Both sandwiches have as their base a 7-inch-or-so length of bread baked at Roberta's in Bushwick. (The guys from Roberta's are backing partners at Best, along with Brooklyn Star's Joaquin Baca.)
"That bread is perfect for a meatball sandwich," Ed said. And it really is. Plenty flavorful, it's crisp-chewy on the outside with a tender crumb whose open hole structure licks up any tomato sauce that might otherwise spill out the sides. It's the same sauce used on Best's grandma pie, made with crushed tomatoes, garlic, and finely chopped anchovies, all reduced to a thick, savory sandwich-worthy condiment.
The meatballs themselves are a mixture of Pat La Frieda short rib, spices and herbs that Best would not specify, some pecorino Romano, and a little ricotta. And, get this: They're blasted in the wood-fired oven, giving them a slightly chewy sear with a little bit of charring, with the rendered fat poured back on after the meatballs are nestled in the bread.

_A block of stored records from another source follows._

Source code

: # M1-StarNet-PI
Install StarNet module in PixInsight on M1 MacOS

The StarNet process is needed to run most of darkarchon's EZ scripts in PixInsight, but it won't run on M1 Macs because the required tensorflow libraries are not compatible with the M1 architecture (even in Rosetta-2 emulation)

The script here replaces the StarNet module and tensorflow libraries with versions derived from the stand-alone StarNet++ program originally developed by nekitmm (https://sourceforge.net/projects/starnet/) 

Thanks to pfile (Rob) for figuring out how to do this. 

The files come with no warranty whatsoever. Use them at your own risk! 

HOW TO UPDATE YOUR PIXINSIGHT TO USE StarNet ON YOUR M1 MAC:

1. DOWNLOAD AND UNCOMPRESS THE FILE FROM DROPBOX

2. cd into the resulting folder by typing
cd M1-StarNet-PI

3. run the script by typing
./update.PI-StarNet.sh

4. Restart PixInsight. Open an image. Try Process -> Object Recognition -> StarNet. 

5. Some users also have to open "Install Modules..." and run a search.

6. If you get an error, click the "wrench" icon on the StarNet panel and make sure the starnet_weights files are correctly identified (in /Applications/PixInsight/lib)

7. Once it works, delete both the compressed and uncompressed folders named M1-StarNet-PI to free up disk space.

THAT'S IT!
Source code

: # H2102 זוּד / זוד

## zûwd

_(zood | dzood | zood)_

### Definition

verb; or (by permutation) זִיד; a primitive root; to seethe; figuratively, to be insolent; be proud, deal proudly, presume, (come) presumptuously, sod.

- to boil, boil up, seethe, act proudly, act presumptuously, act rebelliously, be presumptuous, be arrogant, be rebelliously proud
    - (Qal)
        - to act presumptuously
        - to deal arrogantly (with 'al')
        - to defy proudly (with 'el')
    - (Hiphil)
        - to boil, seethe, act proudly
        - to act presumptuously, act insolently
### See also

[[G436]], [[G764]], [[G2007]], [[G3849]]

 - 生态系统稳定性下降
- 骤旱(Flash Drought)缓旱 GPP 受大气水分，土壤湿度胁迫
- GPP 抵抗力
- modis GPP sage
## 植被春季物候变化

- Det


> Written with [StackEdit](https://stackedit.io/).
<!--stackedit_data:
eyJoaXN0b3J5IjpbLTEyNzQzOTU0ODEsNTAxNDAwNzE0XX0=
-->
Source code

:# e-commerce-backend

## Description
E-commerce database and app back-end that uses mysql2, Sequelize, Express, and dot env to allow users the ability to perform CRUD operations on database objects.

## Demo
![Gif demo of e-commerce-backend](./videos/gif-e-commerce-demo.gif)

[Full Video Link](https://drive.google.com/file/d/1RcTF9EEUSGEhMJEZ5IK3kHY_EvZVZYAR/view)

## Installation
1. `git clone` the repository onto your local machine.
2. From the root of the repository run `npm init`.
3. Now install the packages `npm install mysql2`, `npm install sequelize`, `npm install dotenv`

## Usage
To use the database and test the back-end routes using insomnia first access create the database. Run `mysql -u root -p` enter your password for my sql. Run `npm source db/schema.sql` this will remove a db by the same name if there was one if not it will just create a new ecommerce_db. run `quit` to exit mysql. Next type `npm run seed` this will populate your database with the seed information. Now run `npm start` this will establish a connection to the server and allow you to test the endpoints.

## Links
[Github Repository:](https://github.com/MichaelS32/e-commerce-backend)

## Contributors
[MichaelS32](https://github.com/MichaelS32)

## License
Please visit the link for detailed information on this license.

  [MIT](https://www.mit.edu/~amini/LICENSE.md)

It's all finished with a little flat-leaf parsley and shavings of aged Romano — all in perfect proportion. This is a meatball sandwich that won't end up on your shirt, which is good, because you're going to want every last bit of it in your stomach. Believe me, Ed's lucky this thing survived the subway ride from Williamsburg to Chelsea.*
* Does this guy have the life or what? Didn't even have to leave his desk to try this — and the sub was still warm.